(Plain-text document sources)

==================================================

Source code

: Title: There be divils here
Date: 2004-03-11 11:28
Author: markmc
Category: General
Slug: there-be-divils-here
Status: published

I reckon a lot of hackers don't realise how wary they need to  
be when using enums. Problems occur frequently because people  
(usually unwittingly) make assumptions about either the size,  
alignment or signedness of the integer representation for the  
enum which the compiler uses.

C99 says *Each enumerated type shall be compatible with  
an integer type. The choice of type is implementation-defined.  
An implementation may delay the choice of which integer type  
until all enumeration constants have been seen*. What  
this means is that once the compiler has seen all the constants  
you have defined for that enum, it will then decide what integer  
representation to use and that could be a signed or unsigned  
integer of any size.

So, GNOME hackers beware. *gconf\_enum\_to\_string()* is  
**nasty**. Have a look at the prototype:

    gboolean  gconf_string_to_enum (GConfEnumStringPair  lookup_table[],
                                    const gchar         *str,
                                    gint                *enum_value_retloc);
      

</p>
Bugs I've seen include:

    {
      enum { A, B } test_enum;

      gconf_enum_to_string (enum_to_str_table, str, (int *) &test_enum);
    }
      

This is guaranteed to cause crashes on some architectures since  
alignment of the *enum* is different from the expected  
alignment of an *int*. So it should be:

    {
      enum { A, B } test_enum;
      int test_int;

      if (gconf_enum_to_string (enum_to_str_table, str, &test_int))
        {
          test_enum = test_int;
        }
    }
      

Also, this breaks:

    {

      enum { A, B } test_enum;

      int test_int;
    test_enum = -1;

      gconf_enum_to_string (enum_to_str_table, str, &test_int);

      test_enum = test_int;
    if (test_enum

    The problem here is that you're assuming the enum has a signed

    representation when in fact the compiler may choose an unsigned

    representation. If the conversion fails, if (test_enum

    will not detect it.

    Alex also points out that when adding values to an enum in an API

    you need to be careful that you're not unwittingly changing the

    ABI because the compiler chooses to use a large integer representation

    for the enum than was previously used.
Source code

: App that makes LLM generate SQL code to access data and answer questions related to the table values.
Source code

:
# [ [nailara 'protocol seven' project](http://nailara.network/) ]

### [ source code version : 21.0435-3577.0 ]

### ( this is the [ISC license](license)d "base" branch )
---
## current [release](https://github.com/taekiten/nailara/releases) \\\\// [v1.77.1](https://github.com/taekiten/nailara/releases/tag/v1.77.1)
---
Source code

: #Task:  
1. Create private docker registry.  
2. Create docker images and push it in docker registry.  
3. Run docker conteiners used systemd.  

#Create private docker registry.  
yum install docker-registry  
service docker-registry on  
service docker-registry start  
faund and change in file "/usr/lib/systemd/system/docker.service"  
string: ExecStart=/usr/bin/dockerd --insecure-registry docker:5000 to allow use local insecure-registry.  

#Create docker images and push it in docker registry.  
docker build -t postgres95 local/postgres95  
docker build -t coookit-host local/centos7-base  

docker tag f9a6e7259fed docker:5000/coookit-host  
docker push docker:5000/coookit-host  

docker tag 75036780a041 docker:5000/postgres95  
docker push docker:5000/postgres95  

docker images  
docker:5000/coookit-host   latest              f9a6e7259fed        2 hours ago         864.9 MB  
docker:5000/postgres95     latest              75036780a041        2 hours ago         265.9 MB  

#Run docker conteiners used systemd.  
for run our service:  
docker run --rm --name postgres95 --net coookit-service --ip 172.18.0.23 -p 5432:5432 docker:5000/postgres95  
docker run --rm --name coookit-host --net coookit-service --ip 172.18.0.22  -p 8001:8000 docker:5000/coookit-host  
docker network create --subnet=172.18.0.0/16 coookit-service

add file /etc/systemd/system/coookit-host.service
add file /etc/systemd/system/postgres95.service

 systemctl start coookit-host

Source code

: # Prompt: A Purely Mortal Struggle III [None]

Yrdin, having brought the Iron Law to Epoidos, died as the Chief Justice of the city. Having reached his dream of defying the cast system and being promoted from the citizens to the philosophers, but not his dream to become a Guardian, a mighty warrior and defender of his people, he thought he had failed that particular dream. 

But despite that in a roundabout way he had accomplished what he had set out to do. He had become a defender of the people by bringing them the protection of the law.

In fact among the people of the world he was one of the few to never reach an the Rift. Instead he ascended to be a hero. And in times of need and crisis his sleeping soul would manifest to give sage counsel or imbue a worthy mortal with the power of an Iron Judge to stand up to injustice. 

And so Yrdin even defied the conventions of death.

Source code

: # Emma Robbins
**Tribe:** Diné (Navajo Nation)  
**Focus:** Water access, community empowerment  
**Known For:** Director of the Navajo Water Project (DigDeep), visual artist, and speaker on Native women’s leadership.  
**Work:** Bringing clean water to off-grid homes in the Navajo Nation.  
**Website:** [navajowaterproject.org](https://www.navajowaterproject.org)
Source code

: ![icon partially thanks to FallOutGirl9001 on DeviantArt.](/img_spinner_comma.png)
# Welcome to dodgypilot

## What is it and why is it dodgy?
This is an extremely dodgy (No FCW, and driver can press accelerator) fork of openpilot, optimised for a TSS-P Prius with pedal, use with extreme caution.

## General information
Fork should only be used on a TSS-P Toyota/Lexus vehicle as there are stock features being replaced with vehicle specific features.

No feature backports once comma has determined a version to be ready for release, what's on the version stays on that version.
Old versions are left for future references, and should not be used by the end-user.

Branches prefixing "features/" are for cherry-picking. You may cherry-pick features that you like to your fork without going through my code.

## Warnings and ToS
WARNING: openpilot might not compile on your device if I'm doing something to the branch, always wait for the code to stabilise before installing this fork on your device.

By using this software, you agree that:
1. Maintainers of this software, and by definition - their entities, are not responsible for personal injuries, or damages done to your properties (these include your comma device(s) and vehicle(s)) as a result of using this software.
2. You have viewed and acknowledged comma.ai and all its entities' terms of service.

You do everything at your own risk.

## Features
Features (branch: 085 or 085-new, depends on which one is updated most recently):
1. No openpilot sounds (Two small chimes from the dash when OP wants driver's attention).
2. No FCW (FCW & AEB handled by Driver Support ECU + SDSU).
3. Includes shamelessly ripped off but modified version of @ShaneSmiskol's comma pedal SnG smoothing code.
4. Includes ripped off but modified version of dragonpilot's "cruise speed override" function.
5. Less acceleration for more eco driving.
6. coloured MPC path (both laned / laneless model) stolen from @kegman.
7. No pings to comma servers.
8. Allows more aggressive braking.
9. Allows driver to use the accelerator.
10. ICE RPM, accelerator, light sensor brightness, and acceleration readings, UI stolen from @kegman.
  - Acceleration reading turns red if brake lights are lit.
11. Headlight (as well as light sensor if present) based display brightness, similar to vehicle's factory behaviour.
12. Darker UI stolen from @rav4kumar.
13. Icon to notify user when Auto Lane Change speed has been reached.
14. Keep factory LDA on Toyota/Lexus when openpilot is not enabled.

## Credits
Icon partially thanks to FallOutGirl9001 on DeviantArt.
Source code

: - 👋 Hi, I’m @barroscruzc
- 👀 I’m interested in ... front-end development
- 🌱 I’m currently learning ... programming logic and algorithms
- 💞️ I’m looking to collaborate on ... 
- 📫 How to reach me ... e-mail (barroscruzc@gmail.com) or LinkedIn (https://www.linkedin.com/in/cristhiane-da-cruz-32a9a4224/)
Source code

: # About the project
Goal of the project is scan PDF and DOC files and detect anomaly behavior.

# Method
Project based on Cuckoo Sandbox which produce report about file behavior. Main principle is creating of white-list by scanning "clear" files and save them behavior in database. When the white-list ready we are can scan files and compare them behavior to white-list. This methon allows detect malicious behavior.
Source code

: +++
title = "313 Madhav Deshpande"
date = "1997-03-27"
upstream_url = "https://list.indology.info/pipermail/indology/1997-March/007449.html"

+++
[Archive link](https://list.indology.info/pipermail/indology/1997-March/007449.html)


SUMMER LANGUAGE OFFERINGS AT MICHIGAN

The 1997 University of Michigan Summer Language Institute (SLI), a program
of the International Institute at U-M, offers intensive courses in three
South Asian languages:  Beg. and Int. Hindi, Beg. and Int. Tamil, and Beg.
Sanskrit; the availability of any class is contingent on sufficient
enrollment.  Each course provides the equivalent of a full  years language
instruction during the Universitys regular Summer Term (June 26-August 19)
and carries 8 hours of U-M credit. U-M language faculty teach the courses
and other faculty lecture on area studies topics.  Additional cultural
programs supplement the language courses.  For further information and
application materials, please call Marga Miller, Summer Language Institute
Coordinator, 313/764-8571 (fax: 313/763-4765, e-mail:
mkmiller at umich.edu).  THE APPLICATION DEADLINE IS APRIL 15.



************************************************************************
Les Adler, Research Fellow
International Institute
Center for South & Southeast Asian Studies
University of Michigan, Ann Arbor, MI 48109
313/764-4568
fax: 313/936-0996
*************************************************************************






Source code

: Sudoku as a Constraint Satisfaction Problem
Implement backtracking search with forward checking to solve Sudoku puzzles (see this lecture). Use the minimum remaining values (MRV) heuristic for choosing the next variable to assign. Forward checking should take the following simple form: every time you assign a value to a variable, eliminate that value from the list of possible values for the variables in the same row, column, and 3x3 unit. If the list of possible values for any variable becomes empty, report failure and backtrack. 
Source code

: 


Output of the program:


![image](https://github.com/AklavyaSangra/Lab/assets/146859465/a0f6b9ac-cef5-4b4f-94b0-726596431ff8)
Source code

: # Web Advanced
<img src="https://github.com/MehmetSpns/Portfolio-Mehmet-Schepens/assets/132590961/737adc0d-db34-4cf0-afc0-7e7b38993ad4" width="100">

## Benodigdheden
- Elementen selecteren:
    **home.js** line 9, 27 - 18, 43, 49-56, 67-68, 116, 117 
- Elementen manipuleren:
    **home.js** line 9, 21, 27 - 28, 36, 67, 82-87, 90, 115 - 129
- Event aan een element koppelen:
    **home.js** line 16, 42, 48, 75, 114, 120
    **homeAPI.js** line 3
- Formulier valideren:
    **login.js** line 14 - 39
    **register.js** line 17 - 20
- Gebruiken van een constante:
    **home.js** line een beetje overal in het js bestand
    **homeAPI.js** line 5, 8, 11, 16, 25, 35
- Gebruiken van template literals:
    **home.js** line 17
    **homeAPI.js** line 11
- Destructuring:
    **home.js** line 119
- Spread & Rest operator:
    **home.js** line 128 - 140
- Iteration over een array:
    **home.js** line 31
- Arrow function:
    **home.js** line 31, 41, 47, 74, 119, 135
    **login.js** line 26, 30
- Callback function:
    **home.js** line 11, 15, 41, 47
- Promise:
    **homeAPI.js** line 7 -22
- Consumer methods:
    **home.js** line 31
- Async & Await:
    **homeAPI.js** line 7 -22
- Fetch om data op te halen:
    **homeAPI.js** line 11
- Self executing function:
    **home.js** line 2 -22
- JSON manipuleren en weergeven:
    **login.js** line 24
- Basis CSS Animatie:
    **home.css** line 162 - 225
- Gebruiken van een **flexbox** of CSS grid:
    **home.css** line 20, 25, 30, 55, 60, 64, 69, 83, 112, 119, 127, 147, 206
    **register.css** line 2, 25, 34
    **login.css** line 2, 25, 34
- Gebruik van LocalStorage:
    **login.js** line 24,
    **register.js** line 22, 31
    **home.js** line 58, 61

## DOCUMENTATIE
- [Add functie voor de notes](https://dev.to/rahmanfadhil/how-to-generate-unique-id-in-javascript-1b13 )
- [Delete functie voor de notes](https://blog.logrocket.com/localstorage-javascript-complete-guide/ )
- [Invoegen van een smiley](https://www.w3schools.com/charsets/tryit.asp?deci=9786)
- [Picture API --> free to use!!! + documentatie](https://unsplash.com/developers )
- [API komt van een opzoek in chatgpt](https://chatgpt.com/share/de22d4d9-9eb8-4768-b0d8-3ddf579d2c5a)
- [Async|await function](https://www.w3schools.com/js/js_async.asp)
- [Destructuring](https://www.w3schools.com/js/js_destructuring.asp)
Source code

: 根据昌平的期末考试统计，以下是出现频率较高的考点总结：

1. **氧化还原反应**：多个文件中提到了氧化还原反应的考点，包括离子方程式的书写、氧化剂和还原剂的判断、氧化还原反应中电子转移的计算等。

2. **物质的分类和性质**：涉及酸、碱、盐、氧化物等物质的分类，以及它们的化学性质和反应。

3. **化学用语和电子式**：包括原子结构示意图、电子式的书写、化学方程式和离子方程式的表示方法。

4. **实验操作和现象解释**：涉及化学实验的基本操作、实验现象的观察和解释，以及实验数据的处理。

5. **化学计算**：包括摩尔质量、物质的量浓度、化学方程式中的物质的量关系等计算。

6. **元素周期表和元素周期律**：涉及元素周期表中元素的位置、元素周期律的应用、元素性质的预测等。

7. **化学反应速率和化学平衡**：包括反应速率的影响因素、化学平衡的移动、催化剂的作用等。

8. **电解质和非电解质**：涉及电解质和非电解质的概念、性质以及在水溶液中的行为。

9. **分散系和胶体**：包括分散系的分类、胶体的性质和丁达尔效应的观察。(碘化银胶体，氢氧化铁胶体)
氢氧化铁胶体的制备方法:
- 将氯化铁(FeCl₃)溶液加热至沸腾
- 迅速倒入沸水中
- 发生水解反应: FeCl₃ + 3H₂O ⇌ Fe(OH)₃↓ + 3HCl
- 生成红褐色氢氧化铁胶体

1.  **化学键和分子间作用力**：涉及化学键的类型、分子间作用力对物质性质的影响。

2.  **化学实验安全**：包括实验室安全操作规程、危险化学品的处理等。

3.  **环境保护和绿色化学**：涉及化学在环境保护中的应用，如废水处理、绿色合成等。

==================================================

Look through the data and show every line containing "information".

## General information
programs supplement the language courses.  For further information and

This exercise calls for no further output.